- ASSIGNMENT
Could you copy out every line of the data where the word "bank" occurs?

- Records drawn from a dataset
──────────

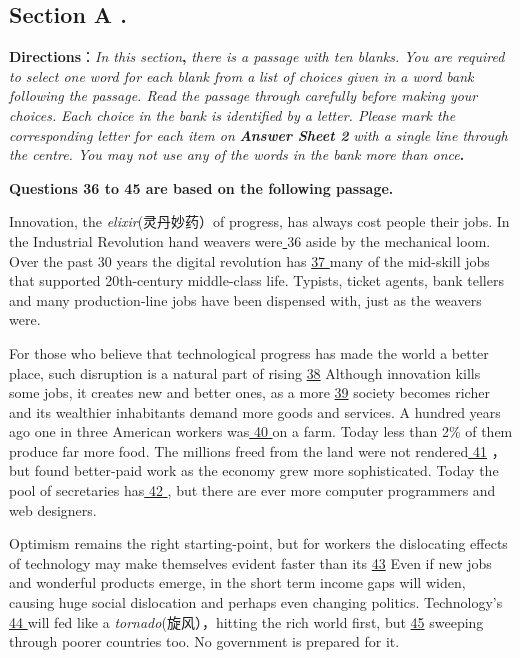 \documentclass[UTF8,11pt]{ctexart}
\begin{document}
\subsection*{\textbf{Section A} \textbf{.}}


\textbf{Directions}：\textit{In this section}\textbf{,}\textit{ there is a passage with ten blanks. You are required to select one word for each blank from a} \textit{list of choices given in a word bank following the passage. Read the passage through carefully before making your choices.} \textit{Each choice in the bank is identified by a letter. Please mark the corresponding letter for each item on}\textbf{\textit{ Answer Sheet 2}} \textit{with a single line through the centre. You may not use any of the words in the bank more than once}\textbf{.}


\textbf{Questions 36 to 45 are based on the following passage.}


Innovation, the\textit{ elixir}(灵丹妙药）of progress, has always cost people their jobs. In the Industrial Revolution hand weavers were\uline{ }36 aside by the mechanical loom. Over the past 30 years the digital revolution has \uline{37 }many of the mid-skill jobs that supported 20th-century middle-class life. Typists, ticket agents, bank tellers and many production-line jobs have been dispensed with, just as the weavers were.


For those who believe that technological progress has made the world a better place, such disruption is a natural part of rising \uline{38} Although innovation kills some jobs, it creates new and better ones, as a more \uline{39} society becomes richer and its wealthier inhabitants demand more goods and services. A hundred years ago one in three American workers was\uline{ 40 }on a farm. Today less than 2\% of them produce far more food. The millions freed from the land were not rendered\uline{ 41} ， but found better-paid work as the economy grew more sophisticated. Today the pool of secretaries has\uline{ 42 }, but there are ever more computer programmers and web designers.


Optimism remains the right starting-point, but for workers the dislocating effects of technology may make themselves evident faster than its \uline{43} Even if new jobs and wonderful products emerge, in the short term income gaps will widen, causing huge social dislocation and perhaps even changing politics. Technology’s\uline{ 44 }will fed like a\textit{ tornado}(旋风），hitting the rich world first, but \uline{45} sweeping through poorer countries too. No government is prepared for it. 
\end{document}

──────────

- YOUR SOLUTION
\textbf{Directions}：\textit{In this section}\textbf{,}\textit{ there is a passage with ten blanks. You are required to select one word for each blank from a} \textit{list of choices given in a word bank following the passage. Read the passage through carefully before making your choices.} \textit{Each choice in the bank is identified by a letter. Please mark the corresponding letter for each item on}\textbf{\textit{ Answer Sheet 2}} \textit{with a single line through the centre. You may not use any of the words in the bank more than once}\textbf{.}
Innovation, the\textit{ elixir}(灵丹妙药）of progress, has always cost people their jobs. In the Industrial Revolution hand weavers were\uline{ }36 aside by the mechanical loom. Over the past 30 years the digital revolution has \uline{37 }many of the mid-skill jobs that supported 20th-century middle-class life. Typists, ticket agents, bank tellers and many production-line jobs have been dispensed with, just as the weavers were.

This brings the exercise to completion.